48 comments… add one
  • That is an awesome poster! Makes me think of all the celebrity posters for reading….

  • HAHA I love the oratorical finger in the air. “I want YOU to go vegetarian! “

  • LOL I thought the pointer finger meant: “only one prop needed to save the animals”

  • Chris

    Thank-you, Guruji !

    Yoga is all about finding the path to that higher-place within oneself, and the killing and eating of animals only serves as a detour on that noble path.

    So, anybody out there who is practising Yoga, while continuing to eat animal-flesh, just doesn’t get it at all.

    There is no such thing as a meat-eating-Yogi, just as there is no such thing as Christian-Yoga. Also, there is no such thing as cruelty-free-meat.

    The Yoga begins when the meat-eating stops.
    The Yoga ends when the meat-eating begins.

    • Sam

      Chris:

      Well, well. Someone took their absolutist/dogmatic pill today!!

      • Chris

        Sam,

        Better a dogmatic-pill anyday than any meat-dish, right ?

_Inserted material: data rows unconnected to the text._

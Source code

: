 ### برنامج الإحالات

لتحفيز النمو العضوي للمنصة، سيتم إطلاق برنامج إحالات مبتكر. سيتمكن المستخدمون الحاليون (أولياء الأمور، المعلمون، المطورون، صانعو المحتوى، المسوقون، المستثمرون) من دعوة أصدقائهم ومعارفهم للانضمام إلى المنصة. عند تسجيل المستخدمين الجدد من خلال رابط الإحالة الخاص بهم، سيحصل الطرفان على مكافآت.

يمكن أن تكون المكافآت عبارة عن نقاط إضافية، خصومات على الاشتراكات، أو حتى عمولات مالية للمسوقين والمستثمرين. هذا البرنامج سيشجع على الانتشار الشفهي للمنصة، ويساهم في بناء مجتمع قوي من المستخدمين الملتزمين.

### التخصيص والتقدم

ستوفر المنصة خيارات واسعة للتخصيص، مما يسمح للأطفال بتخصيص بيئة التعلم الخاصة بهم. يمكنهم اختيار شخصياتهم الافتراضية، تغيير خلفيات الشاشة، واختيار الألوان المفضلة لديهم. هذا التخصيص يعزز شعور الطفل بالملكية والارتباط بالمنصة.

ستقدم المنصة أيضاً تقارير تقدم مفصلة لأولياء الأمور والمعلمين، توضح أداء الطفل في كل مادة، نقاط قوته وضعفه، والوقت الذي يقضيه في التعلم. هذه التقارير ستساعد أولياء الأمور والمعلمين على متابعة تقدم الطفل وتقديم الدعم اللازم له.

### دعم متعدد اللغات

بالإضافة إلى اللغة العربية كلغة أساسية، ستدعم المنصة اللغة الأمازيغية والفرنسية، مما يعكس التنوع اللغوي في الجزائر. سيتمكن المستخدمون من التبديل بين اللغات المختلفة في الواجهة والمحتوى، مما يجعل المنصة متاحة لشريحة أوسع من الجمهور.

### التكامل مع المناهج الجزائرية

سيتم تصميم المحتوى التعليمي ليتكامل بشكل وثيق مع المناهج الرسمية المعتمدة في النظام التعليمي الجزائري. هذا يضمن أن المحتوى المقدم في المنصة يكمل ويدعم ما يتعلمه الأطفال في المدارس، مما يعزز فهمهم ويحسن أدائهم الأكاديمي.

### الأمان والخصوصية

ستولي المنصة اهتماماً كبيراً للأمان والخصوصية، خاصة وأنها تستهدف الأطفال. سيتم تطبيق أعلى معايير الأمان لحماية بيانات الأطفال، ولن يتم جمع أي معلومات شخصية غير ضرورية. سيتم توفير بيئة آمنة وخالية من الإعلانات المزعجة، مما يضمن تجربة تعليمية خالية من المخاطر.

        You can’t have your meat AND your yoga-mat. So, choose well.

        • Well, chris, I’ve got both meat and mat and am doing just fine! Terriffic, in fact. If you believe that humans need meat to be healthy (as I and many others do) then it would be against ahisma to not eat it. Saying you can’t eat meat and practice yoga is like saying you can’t drive a car and practice yoga (because emissions are bad) or you can’t have a jealous thought and practice yoga, etc. etc. It’s very self-righteous to condemn a practice you think is bad as something that makes yoga “end”.

          • Chris

            Sarah, you don’t got no Yoga, cos you got blood on your hands – animal blood.

            You may get all bendy on your mat, but it ain’t yoga.

            The Yoga begins, when the meat-eating ends.

            Yoga DEMANDS Vegetarianism.

            There has never been a carnivorous Yogi or Yogini.

            And, there is no such thing as cruelty-free meat.

            And, there is no such thing as Christian-Yoga.

          • Chris,
            Let me get this straight. Nothing you have ever done has ever caused any harm to any living thing? And noone who’s life causes any harm to anything can “have” yoga? Well then I guess yoga doesn’t exist.

          • Sam

            Hi Sarah,
            Don’t worry, Chris is just one of the many yoga fundamentalists that run around telling people who’s “in” and whose “out” of the club. They are so similar to religious zealots that try to define what being a “good Christian/Muslim, etc” is. Chris is strikingly similar to right-wing Christian fundamentalists who say that only those that believe each word in the bible is the Word of God (without error!) are really Christian. Catholics who say only those opposed to birth control and women’s ordination are “real Catholics”. Only those women who cover themselves from head to toe are “real Muslims”.

            Chris has much to learn about the complexity of life.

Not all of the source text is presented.